Isabelle TPTP smoke test

examples/isabelle_tptp.livemd

Isabelle TPTP smoke test

Section

A by-hand check of AtpClient.Isabelle.query_tptp/2 and prove_tptp/3 against a real Isabelle server. Offline tests pin the dep contract and the wiring; this notebook exercises the end-to-end path that CI cannot.

The server is spun up locally on demand — no external setup required beyond having isabelle on PATH (or ISABELLE_TOOL pointing at the executable).

Mix.install([
  {:atp_client, path: Path.expand("..", __DIR__)}
])
:ok

Spin up an Isabelle server

# Optional: System.put_env("ISABELLE_TOOL", "/path/to/isabelle")
IsabelleClient.Server.executable()
{:ok, "/home/johannes/Isabelle2025/bin/isabelle"}
{:ok, server} =
  IsabelleClient.start_server(
    server_name: "atp_client_tptp_#{System.unique_integer([:positive])}"
  )

server_opts = [
  host: server.host,
  port: server.port,
  password: server.password,
  local_dir: Path.join(System.tmp_dir!(), "atp_client_tptp_#{System.unique_integer([:positive])}")
]
[
  host: "127.0.0.1",
  port: 33215,
  password: "1c031eff-f677-4c70-b820-3b79d39ed7fd",
  local_dir: "/tmp/atp_client_tptp_3078"
]

1. Single-conjecture problem

query_tptp/2 opens a session, copies the bundled TPTP.thy into :local_dir, isabellizes the problem, appends the configured :proof_method (default "by auto") to each generated lemma, and routes through prove_lemmas/4 with imports "TPTP" and unbundle from_TPTP active.

The isabellizer emits lemma name: "…" without a proof, which Isabelle treats as an open goal — without a tactic each lemma comes back as {:ok, :gave_up} with name: nil. :proof_method is what closes the goal.
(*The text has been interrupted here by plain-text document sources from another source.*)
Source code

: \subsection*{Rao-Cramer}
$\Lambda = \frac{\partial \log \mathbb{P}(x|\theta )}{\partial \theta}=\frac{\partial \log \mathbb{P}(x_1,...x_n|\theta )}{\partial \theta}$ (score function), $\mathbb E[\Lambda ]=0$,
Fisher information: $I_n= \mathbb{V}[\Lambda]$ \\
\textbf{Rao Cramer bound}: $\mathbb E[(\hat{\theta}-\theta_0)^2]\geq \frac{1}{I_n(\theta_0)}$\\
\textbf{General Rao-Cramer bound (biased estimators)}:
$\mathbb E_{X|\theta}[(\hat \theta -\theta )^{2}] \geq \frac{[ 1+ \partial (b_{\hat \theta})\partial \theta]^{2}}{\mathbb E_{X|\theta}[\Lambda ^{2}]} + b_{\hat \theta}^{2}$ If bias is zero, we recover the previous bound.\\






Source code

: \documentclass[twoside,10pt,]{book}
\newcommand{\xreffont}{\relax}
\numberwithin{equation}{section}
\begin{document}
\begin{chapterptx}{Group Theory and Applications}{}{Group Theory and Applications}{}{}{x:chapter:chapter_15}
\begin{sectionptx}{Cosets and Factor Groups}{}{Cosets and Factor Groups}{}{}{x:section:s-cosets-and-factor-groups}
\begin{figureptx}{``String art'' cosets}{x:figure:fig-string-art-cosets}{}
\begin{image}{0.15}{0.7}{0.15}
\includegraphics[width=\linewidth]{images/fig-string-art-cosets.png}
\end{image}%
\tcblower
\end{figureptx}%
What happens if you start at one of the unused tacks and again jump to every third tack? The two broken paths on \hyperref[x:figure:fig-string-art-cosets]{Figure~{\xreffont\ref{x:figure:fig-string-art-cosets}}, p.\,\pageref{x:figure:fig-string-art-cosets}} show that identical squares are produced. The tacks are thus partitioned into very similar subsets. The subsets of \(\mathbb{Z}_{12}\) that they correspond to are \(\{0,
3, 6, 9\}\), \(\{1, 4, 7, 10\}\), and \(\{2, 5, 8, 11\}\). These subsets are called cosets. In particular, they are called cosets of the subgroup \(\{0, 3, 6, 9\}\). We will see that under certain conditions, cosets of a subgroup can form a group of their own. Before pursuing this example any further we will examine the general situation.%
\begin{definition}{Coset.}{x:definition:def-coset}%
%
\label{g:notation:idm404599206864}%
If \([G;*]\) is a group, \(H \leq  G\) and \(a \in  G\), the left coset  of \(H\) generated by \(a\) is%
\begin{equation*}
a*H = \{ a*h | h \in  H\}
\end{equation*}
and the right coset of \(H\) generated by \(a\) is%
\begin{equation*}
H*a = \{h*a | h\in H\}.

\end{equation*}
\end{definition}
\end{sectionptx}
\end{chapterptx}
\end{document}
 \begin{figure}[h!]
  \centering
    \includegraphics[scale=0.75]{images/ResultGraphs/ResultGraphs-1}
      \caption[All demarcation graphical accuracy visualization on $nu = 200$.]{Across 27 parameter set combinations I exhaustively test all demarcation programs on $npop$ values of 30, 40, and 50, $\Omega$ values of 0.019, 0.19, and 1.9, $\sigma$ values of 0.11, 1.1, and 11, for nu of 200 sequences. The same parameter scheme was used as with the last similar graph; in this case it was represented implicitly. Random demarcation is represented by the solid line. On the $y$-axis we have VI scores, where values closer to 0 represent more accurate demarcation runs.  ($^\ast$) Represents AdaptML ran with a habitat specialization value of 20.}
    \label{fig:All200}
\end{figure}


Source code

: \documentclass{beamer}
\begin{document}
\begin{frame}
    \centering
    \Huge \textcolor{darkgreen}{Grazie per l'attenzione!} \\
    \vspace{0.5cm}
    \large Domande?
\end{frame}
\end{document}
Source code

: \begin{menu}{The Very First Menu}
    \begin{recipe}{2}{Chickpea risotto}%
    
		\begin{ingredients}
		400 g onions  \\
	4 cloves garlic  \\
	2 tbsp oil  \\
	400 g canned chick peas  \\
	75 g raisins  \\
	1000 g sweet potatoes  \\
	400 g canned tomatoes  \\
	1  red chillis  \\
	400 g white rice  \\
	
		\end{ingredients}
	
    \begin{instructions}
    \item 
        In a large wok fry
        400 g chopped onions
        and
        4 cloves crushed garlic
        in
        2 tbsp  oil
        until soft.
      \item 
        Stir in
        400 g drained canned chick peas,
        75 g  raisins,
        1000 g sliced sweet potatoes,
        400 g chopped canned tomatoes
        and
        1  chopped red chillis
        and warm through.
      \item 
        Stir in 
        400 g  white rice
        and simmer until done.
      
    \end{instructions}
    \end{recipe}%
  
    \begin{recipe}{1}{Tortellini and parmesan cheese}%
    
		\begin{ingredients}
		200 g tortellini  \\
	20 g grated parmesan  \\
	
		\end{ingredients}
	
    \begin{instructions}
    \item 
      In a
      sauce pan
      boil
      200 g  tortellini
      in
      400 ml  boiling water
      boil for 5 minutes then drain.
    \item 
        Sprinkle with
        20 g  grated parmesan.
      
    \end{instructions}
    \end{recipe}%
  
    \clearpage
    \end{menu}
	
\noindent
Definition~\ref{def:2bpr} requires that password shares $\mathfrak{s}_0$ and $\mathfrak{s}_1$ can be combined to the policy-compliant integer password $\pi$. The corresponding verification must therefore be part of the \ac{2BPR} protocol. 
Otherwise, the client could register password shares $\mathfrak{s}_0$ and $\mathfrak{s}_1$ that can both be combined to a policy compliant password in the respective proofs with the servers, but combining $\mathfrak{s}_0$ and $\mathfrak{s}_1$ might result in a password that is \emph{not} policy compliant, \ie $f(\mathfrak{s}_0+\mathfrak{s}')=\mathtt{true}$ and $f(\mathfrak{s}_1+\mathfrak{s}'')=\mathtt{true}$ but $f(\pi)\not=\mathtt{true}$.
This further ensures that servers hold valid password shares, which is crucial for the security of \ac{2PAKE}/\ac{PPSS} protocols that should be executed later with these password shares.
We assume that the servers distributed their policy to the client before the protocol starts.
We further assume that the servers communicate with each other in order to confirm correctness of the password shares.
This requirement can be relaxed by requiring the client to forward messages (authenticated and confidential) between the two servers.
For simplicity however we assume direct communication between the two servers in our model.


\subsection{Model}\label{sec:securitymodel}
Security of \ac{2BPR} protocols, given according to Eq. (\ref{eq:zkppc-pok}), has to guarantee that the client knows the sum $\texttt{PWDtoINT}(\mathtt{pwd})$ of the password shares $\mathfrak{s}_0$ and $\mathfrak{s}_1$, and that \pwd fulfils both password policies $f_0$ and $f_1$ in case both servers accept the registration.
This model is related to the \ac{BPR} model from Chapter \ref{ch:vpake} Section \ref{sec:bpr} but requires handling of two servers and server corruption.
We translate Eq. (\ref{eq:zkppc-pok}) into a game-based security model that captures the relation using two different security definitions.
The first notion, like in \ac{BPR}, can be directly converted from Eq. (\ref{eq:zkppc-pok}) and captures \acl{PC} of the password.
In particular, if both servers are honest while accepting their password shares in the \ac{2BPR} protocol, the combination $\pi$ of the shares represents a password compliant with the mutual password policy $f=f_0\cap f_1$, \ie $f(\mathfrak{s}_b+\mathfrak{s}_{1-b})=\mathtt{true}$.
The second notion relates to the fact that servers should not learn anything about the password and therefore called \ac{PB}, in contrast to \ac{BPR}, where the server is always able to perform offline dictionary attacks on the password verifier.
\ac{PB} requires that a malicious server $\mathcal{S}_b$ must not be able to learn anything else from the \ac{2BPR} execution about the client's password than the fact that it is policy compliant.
Pass proof_method: "by metis", "sledgehammer", "try0 oops", etc. for stronger or probing behaviour.

problem = ~S"""
thf(p_type, type, p: $i > $o).
thf(g, conjecture, ! [X: $i]: (p @ X | ~ (p @ X))).
"""

{:ok, results} = AtpClient.Isabelle.query_tptp(problem, server_opts)
results
[%{line: 6, name: "g", result: {:ok, :thm}}]

Expected: a single-element list with name: "g" and result: {:ok, :thm}. Match on :name rather than :line — line numbers refer to the generated theory, not this notebook’s input.

2. Stable theory name

Pass :theory_name to keep filenames stable across re-runs (useful when inspecting the on-disk .thy file after the fact).

{:ok, _} =
  AtpClient.Isabelle.query_tptp(
    problem,
    server_opts ++ [theory_name: "ExcludedMiddle"]
  )

server_opts[:local_dir] |> File.ls!() |> Enum.sort()
["AtpClient_bf18a2b59d89.thy", "ExcludedMiddle.thy", "TPTP.thy"]

Expected to include "ExcludedMiddle.thy" and "TPTP.thy".

3. Multi-lemma problem with a persistent session

Open one session, run several problems, close it once. This is the shape KinoAtpClient will use — start-up cost (which is dominated by session_start) amortises across UI events.

{:ok, session} = AtpClient.Isabelle.open_session(server_opts)

try do
  multi = ~S"""
  thf(p_type, type, p: $i > $o).
  thf(q_type, type, q: $i > $o).
  thf(g1, conjecture, ! [X: $i]: (p @ X | ~ (p @ X))).
  thf(g2, conjecture, ! [X: $i]: ((p @ X & q @ X) => p @ X)).
  """

  AtpClient.Isabelle.prove_tptp(session, multi)
after
  AtpClient.Isabelle.close_session(session)
end
{:ok, [%{line: 8, name: "g1", result: {:ok, :thm}}, %{line: 11, name: "g2", result: {:ok, :thm}}]}

Expected: two entries, names "g1" and "g2", both {:ok, :thm}.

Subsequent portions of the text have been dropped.